Moi, j’ai le sentiment que nos administrations n’aiment pas suffisamment le secteur privé, parce que force est de constater que si tout ceci se fait en dehors du secteur privé national, ce n’est pas simplement parce que ce dernier n’est pas à la hauteur. Nous pouvons, peut-être, avoir des insuffisances de moyens et de mécanismes qui font que nous ne nous retrouvons pas dans des concessions et des privatisations majeures. Il est clair que si on fait un appel d’offre international et qu’on mette le privé sénégalais dans une compétition avec un privé international bicentenaire, qui a déjà des chiffres d’affaires supérieures à nos Pnb, nous n’avons aucune chance. Et ce n’est pas juste de mettre le privé national dans de pareilles conditions de compétition.
Cependant, il y a des mécanismes qui peuvent, si l’Etat est volontaire, faire de sorte que le privé sénégalais s’implique. Il est bon que ce privé soit mis dans des conditions de s’impliquer. Même les pays développés évoquent cette notion de patriotisme économique, de promotion de leurs investisseurs locaux. Il est complètement illogique pour notre pays de vouloir faire autrement.
Faiblesse du privé national
Ce sont les faiblesses de notre pays. Le secteur privé national est faible parce qu’on est un pays faible, sous-développé. Le président de la République du Sénégal ne dispose pas des mêmes moyens financiers qu’Obama, par exemple. L’agriculteur sénégalais n’est pas aussi ordonné que l’agriculteur américain. Même le journaliste sénégalais n’est pas aussi équipé, ne travaille pas dans les mêmes conditions que celui du « Monde » (Ndlr : un quotidien français), etc.
Donc, nous, en tant que privé, nous reflétons l’état de notre pays. Ceci ne veut pas dire que nous n’avons pas de capacités, que nous ne pouvons pas nous développer, ni que nous n’avons pas les ressources nécessaires pour nous positionner dans des secteurs stratégiques. Si ce sont les compétences, les Sénégalais en ont. Même des ressources, le pays en a. Il n’empêche, je pense – et je n’ai pas de complexe dans ce sens – que le privé sénégalais est faible, surtout quand on le positionne par rapport à une économie mondiale ou par rapport à des investisseurs étrangers.

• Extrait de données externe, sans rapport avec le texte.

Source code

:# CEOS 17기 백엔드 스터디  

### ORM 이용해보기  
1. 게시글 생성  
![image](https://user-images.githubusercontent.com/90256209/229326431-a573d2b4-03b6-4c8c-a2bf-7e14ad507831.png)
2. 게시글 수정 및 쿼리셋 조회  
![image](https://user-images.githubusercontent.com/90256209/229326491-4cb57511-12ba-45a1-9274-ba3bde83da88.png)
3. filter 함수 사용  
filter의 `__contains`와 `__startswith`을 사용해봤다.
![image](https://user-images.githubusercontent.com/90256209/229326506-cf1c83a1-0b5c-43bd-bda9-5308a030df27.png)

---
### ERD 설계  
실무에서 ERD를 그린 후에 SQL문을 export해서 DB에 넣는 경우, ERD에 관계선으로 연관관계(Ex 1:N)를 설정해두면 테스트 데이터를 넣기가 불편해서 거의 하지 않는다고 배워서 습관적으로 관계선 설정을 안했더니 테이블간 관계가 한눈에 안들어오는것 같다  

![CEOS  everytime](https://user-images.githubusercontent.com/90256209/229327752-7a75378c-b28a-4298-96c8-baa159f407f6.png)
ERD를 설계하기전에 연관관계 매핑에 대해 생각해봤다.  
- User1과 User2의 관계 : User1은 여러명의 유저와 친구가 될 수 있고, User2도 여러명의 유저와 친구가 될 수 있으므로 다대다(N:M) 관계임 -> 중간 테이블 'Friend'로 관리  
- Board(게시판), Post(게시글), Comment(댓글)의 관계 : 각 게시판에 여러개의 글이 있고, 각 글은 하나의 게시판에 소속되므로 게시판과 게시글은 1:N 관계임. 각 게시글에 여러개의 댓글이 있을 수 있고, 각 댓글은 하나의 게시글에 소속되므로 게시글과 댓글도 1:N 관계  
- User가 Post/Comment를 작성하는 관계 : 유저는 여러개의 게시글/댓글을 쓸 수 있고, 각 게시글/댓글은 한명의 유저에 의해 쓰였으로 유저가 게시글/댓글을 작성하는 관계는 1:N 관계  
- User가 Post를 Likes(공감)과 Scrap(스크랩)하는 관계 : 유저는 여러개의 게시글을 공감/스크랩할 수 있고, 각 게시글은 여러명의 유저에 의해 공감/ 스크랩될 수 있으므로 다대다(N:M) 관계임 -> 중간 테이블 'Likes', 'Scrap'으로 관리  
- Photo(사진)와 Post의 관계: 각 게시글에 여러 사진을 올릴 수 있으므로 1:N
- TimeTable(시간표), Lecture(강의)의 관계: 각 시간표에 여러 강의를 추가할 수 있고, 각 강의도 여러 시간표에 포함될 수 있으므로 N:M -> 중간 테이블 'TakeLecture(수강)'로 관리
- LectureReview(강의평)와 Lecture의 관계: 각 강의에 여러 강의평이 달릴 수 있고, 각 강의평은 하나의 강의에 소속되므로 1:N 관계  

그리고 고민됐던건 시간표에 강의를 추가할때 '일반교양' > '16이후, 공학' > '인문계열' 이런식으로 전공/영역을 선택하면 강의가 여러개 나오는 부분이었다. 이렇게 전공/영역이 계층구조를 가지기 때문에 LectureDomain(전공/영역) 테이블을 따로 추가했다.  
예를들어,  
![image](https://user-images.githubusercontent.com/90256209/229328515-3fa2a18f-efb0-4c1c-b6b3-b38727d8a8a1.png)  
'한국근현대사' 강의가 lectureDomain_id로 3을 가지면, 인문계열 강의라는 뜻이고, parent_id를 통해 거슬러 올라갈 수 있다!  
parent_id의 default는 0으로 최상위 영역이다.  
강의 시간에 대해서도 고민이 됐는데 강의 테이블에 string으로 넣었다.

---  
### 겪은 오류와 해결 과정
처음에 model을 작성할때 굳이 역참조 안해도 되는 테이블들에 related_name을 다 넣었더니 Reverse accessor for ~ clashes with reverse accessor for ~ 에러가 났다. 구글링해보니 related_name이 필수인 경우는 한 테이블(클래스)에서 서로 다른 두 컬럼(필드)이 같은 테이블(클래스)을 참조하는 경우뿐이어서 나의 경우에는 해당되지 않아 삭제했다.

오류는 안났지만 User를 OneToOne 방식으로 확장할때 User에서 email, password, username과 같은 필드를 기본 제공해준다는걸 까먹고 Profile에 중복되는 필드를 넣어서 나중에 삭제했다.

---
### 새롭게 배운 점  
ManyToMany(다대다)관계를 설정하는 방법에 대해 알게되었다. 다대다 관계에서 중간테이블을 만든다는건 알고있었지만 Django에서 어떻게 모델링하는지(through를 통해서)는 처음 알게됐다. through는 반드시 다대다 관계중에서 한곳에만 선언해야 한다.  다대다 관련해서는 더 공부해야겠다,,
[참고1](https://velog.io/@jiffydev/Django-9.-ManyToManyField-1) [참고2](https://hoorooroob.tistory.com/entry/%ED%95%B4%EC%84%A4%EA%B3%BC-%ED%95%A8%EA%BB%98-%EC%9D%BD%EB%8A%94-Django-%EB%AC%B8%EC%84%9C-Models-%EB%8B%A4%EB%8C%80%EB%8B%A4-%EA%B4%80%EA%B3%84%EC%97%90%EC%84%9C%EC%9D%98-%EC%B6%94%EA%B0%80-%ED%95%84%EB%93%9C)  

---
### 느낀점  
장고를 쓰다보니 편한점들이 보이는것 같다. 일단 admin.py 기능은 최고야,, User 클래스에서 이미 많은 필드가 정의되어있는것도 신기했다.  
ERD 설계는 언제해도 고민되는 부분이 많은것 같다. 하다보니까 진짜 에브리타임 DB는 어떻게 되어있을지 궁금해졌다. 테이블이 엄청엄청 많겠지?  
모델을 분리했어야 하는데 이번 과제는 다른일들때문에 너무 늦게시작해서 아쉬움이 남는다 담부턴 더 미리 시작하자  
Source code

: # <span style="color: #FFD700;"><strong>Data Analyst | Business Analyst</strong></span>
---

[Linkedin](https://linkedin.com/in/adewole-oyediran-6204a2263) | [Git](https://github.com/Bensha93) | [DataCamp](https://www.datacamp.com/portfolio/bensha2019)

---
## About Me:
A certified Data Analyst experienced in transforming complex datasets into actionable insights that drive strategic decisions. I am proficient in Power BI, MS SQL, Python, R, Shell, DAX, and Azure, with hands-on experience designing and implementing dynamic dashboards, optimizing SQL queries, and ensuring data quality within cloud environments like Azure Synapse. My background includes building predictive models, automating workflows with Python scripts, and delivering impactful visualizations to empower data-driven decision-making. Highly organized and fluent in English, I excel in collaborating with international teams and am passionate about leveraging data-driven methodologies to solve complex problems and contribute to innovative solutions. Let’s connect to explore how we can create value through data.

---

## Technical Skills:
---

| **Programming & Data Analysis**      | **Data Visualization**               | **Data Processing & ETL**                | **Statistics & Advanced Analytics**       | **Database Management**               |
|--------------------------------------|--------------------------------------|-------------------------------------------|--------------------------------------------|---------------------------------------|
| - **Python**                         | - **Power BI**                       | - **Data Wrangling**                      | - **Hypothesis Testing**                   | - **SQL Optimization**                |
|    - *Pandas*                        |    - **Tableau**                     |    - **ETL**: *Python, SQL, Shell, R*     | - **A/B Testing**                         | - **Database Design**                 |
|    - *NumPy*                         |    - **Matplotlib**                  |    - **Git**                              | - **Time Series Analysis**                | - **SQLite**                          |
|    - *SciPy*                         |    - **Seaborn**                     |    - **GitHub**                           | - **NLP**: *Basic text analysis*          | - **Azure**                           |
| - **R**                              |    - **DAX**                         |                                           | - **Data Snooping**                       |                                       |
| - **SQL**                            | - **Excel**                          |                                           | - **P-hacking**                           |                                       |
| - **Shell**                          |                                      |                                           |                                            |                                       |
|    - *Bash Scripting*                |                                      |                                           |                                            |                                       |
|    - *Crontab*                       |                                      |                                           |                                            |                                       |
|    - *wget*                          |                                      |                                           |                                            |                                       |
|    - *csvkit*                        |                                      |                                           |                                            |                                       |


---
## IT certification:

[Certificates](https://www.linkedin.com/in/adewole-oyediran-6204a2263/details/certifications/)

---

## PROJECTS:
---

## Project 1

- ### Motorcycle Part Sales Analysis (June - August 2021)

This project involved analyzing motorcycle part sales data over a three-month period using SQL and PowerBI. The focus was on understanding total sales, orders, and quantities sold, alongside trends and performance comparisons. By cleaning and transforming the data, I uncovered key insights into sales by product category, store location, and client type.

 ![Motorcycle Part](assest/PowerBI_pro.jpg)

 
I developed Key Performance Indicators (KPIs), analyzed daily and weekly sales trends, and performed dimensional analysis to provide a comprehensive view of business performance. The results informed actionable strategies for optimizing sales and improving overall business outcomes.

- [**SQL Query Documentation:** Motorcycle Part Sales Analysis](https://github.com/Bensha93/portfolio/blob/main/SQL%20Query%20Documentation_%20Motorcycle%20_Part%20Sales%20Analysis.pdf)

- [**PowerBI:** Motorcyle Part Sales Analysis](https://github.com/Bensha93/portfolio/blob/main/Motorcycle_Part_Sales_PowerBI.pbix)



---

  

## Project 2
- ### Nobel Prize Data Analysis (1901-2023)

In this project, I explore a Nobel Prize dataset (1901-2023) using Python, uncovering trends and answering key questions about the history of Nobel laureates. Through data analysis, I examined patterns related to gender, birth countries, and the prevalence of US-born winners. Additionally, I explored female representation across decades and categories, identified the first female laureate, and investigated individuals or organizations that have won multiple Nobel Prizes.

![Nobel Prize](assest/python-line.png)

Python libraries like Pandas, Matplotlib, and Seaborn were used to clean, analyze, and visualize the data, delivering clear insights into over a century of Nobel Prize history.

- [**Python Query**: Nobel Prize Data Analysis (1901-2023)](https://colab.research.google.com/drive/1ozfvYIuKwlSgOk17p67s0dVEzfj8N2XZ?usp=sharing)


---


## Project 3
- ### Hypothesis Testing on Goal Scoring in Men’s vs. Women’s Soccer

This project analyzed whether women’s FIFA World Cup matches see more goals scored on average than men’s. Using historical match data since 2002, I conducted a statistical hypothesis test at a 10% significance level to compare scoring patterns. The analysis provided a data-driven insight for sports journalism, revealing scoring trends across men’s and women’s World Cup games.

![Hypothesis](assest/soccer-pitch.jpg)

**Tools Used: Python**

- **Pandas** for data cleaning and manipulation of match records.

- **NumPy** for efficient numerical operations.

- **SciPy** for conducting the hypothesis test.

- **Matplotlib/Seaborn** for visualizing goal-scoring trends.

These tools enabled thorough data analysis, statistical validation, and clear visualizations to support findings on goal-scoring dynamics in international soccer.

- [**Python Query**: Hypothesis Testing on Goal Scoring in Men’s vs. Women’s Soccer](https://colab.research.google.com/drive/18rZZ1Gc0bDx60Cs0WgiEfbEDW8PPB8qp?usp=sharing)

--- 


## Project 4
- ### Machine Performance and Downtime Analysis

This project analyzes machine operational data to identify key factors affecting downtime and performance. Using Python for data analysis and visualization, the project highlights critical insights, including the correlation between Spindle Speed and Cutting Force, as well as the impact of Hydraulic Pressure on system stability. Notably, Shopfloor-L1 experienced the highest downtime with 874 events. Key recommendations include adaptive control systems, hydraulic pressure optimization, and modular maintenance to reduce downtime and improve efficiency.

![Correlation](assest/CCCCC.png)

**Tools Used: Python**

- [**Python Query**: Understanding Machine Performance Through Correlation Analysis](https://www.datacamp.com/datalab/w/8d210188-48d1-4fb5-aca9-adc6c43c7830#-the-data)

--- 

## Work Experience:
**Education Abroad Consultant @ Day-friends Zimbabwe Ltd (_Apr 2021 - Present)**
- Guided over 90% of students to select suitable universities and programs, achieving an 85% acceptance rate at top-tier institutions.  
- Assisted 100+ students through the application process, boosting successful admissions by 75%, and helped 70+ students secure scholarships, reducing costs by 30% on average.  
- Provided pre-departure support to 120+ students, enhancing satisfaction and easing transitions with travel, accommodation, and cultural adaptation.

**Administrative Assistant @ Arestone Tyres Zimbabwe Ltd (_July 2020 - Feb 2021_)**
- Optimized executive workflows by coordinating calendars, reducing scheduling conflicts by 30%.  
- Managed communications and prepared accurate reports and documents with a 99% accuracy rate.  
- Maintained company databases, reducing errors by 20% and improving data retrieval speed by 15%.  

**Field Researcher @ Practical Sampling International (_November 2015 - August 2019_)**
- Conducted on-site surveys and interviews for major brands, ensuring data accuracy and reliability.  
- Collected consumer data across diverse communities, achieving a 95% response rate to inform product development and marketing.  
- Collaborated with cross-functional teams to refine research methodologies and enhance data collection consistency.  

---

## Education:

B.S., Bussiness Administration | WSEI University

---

Total, ce n’est pas Elton. Mais, sous certaines conditions, Elton a la capacité de pouvoir se développer au sein de son pays.
Soutenir Sénégal Airlines
Nous avons été interpellés pour participer au projet de création d’une compagnie aérienne nationale, Sénégal Airlines. Mais il faut dire que c’est un secteur très difficile. Ce n’est pas venir dire aux privés sénégalais : « venez partager des dividendes ». On sait que le secteur du transport aérien est très difficile. Et pourtant, quand il y avait une nécessité de reprendre une compagnie aérienne nationale, nous avons répondu présent. Le privé sénégalais avait toujours déploré la relation avec la Royal Air Maroc (Ram) dans le sens où, une analyse rapide pouvait indiquer – et nous l’avions dit avant – que le Sénégal est très proche du Maroc, Casablanca est très proche de Dakar.
Donc, si un partenariat se développe, il serait difficile d’en faire un hub aéroportuaire. Mais dans tous les cas, pour cette nouvelle compagnie, ce ne sont que des privés sénégalais qui ont mis leurs ressources et qui espèrent qu’elle fonctionnera. Ce qui m’étonne, j’ai le sentiment qu’on ne sent pas la nécessité que le développement économique est une guerre. Même s’il s’agit de privés sénégalais qui ont investi leurs ressources dans cette compagnie, ce n’est pas une raison de ne pas la soutenir. Si vous voyez le traitement dans la presse de tous les jours sur cette compagnie naissante, on se demande si cette compagnie est sénégalaise. On se dit pourquoi nous sommes comme ça. C’est une compagnie qui demande d’être appuyée. C’est ce que nous demandons tout le temps, au nom du patriotisme économique, à l’Etat, pour qu’il soit présent quand il s’agit de la défense des droits des Sénégalais.
Maintenant, pour un petit conflit commercial, la Belgique rappelle son ambassadeur (Ndlr : il s’agit du conflit opposant le Sénégal à la compagnie belge Brussel Airlines suite à la décision du Sénégal de réviser les droits de trafic aérien à partir de Dakar vers certaines destinations de la sous-région). Et pourtant, on trouve des Sénégalais qui sont d’accord avec la réaction du gouvernement belge. Il y a un problème. Surtout que la décision sénégalaise est absolument juste. Elle obéit à des accords. Tous les spécialistes le savent. Non seulement la décision du Sénégal s’inscrit dans le respect des accords, mais aussi elle donne un signal fort de vouloir soutenir sa nouvelle compagnie (Sénégal Airlines). Et il n’y a pas de honte dans ça. C’est ça que nous devons faire tout le temps. Pour preuve, sur une destination comme Conakry, les avions de Sénégal Airlines sont pleins.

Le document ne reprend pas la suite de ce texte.